▶ [What this task involves] Show each line from the records below in which the word "configurable" occurs.

▶ [Source records]

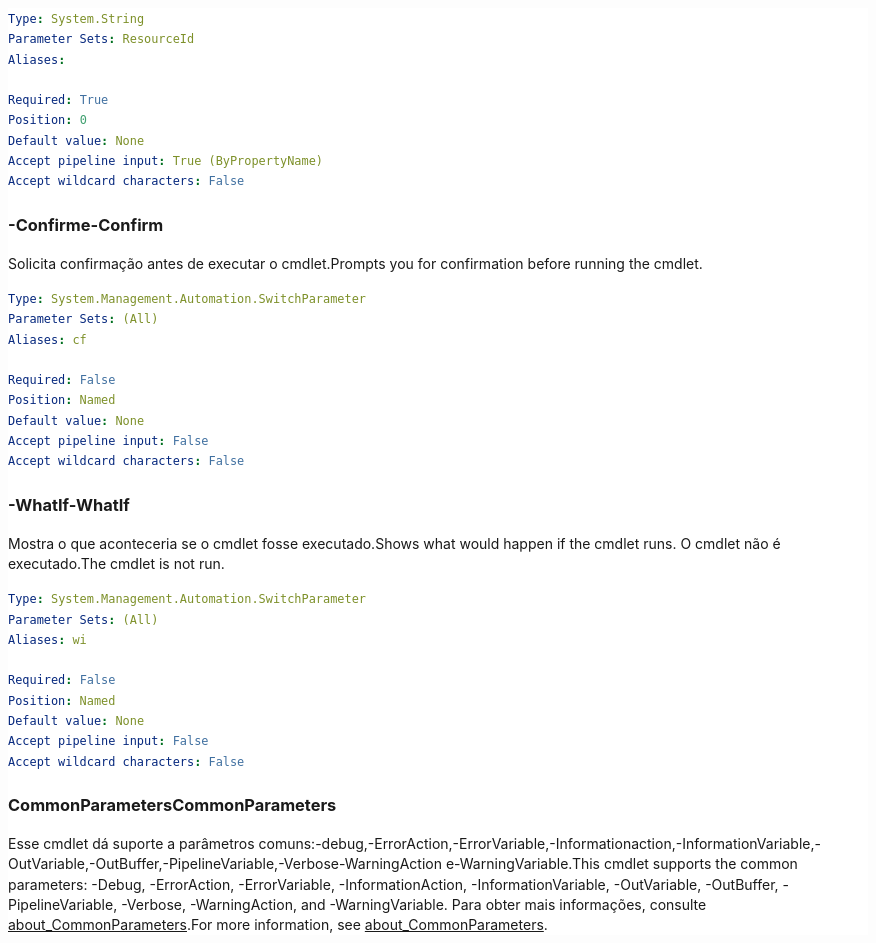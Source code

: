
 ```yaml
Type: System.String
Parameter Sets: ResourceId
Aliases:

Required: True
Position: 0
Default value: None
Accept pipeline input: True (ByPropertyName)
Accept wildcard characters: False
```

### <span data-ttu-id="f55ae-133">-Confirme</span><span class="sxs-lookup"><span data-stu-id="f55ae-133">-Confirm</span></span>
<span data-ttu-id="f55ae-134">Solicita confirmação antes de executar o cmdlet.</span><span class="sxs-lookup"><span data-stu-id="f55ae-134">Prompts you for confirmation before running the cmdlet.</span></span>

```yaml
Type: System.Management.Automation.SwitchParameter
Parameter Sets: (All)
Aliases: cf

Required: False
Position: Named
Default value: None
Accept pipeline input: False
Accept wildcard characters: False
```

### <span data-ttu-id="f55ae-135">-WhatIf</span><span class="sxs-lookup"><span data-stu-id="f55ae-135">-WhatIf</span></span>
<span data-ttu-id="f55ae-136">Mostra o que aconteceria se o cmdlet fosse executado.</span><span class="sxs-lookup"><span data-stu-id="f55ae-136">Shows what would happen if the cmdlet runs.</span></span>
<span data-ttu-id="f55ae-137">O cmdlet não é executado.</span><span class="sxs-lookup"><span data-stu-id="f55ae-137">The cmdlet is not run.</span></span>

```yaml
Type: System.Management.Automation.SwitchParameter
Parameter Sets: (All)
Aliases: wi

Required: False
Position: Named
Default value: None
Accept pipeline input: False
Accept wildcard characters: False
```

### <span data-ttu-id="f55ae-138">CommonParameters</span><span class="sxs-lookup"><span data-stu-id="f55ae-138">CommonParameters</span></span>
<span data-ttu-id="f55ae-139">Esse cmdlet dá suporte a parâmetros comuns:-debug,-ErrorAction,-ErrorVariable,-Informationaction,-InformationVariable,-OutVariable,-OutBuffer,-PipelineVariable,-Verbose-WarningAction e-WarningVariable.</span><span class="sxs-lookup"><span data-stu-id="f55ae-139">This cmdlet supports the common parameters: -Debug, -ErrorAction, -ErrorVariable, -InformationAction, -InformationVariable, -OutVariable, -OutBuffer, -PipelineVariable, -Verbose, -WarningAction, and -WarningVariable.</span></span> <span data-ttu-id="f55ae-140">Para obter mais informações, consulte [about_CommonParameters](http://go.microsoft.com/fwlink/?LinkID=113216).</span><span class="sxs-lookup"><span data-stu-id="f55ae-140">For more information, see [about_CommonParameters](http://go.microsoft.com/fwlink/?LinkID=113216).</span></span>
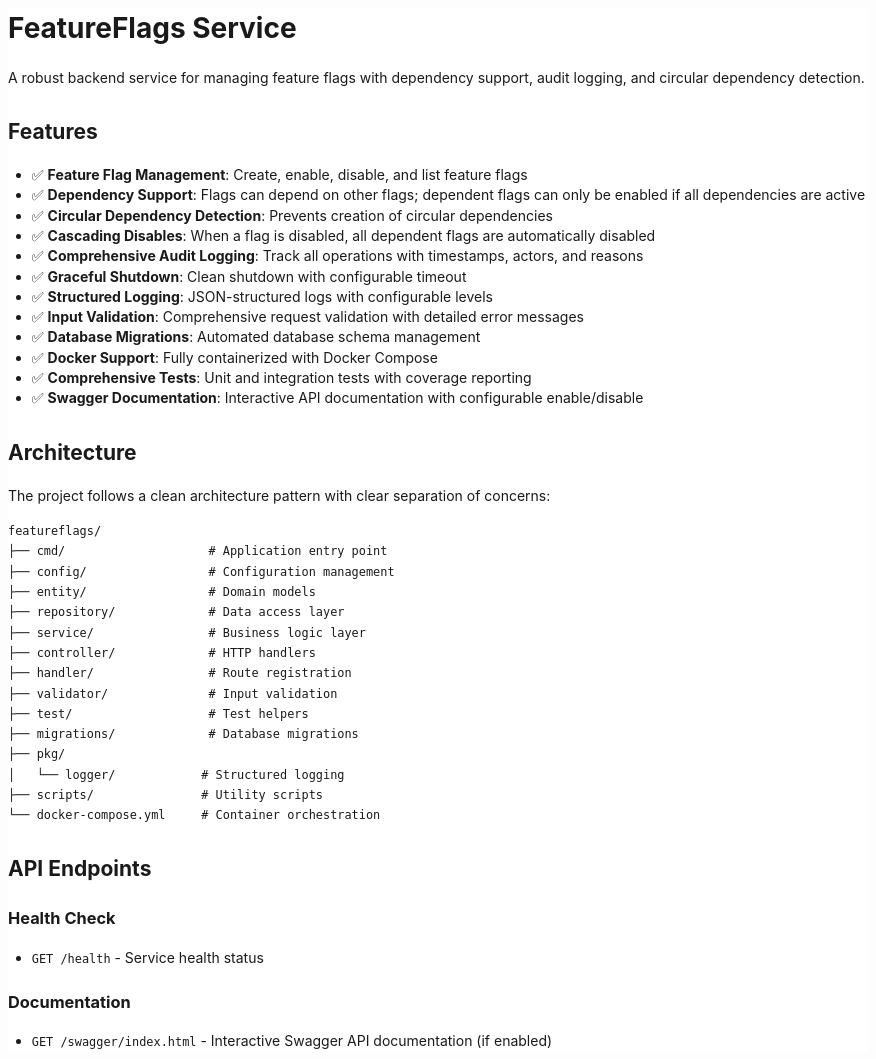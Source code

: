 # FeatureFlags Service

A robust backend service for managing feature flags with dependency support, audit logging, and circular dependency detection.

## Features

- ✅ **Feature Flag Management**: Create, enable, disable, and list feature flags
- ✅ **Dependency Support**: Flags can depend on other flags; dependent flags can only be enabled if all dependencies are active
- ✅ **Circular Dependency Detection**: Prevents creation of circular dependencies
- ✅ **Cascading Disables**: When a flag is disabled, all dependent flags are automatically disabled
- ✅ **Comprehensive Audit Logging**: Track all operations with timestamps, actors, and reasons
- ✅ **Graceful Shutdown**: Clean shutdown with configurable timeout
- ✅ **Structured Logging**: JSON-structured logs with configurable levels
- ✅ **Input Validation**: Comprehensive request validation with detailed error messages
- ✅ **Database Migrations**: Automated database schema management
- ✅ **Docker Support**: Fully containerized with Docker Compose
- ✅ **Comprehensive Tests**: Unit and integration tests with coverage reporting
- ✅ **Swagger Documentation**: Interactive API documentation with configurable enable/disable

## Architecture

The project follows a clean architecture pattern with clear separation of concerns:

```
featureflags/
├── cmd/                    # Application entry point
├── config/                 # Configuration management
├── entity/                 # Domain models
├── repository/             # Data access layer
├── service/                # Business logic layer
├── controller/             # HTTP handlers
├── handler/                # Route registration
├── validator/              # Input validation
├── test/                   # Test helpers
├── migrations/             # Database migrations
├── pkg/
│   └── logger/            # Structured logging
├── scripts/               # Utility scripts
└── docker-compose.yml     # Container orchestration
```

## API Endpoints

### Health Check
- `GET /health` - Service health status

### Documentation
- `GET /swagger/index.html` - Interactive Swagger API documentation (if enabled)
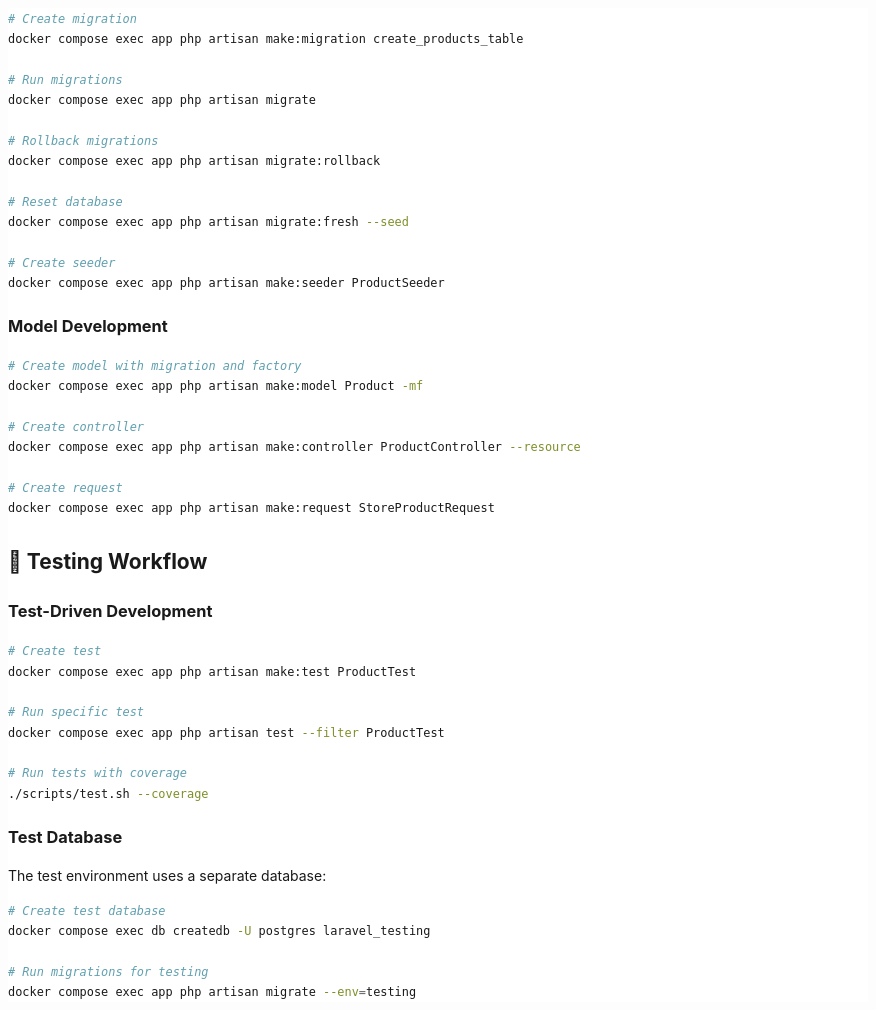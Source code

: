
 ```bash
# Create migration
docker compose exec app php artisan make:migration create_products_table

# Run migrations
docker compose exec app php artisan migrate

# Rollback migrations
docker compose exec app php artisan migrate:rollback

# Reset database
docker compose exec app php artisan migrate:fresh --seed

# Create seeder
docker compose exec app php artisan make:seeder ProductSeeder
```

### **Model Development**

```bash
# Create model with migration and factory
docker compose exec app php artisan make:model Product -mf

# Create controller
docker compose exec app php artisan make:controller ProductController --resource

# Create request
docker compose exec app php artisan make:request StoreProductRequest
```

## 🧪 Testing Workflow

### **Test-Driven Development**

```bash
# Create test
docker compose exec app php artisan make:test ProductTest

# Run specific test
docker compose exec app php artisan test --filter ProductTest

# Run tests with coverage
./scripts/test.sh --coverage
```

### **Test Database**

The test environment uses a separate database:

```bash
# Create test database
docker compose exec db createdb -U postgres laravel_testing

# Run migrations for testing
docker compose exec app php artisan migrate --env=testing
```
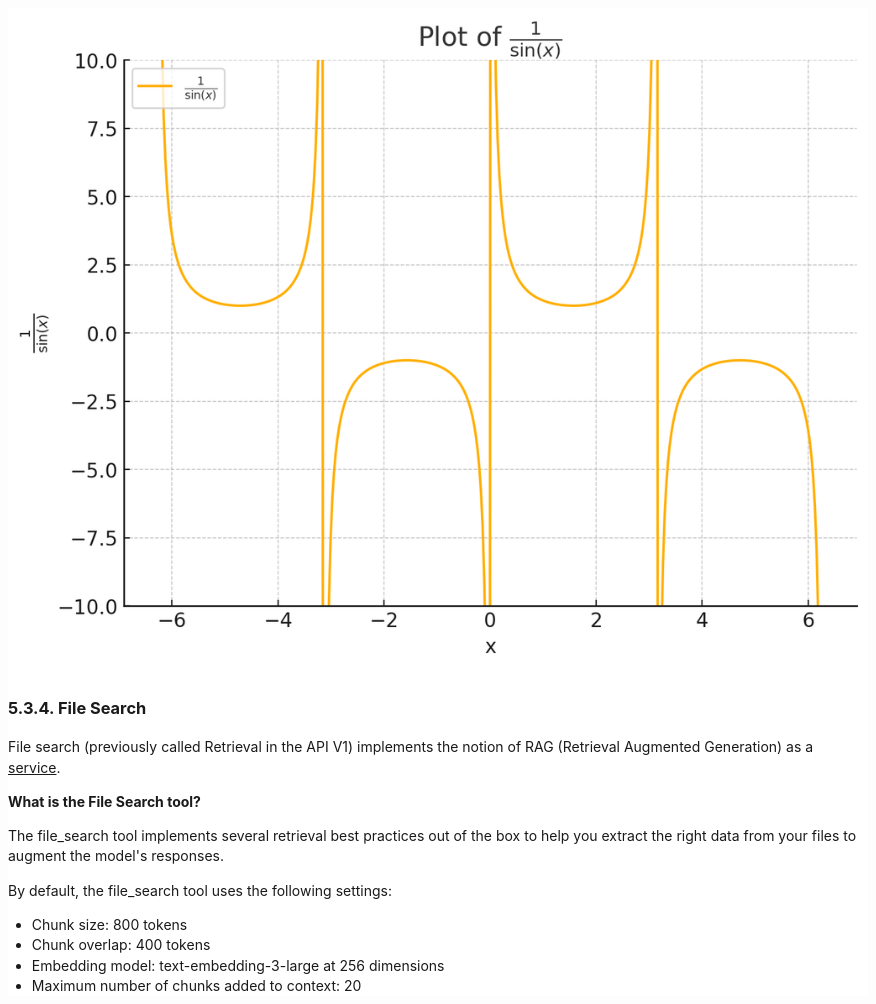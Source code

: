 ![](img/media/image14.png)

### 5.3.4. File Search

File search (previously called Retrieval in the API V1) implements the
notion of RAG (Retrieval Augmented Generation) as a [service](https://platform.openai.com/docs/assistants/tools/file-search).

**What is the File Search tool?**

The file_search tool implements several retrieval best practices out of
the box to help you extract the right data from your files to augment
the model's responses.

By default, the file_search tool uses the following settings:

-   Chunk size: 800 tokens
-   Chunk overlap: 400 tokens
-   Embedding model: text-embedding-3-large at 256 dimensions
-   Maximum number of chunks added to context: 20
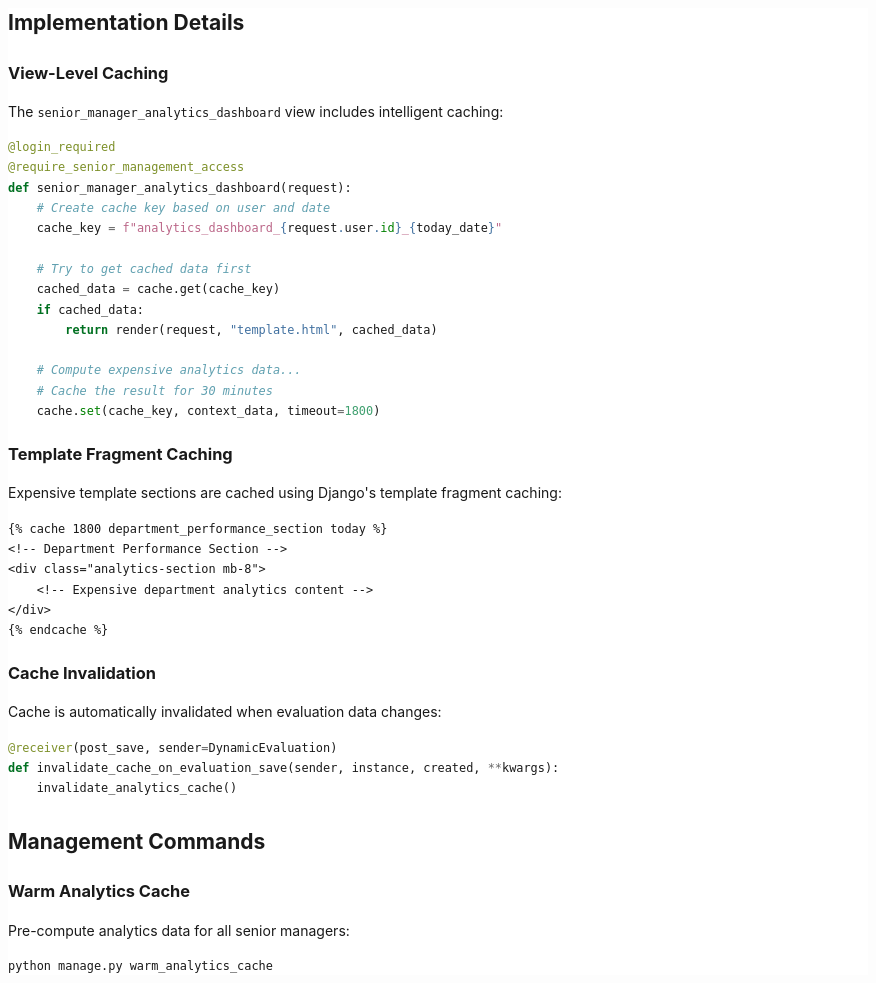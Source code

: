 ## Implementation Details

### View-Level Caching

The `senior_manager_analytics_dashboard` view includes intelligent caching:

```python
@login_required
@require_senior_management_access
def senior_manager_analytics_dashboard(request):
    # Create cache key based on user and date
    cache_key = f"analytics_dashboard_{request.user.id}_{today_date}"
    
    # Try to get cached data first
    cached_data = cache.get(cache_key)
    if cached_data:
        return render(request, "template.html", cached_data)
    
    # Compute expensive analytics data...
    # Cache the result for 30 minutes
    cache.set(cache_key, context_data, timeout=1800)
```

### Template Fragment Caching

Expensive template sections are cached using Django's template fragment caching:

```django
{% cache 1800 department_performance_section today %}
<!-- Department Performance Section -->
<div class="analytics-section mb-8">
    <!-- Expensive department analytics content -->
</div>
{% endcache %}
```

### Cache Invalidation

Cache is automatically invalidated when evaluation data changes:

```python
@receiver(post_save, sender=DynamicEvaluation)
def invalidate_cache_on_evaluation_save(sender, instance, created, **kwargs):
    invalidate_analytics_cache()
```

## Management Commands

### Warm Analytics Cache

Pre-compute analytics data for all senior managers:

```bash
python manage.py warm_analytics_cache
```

▶ [Response to this task]
- ✅ **Graceful Shutdown**: Clean shutdown with configurable timeout
- ✅ **Structured Logging**: JSON-structured logs with configurable levels
- ✅ **Swagger Documentation**: Interactive API documentation with configurable enable/disable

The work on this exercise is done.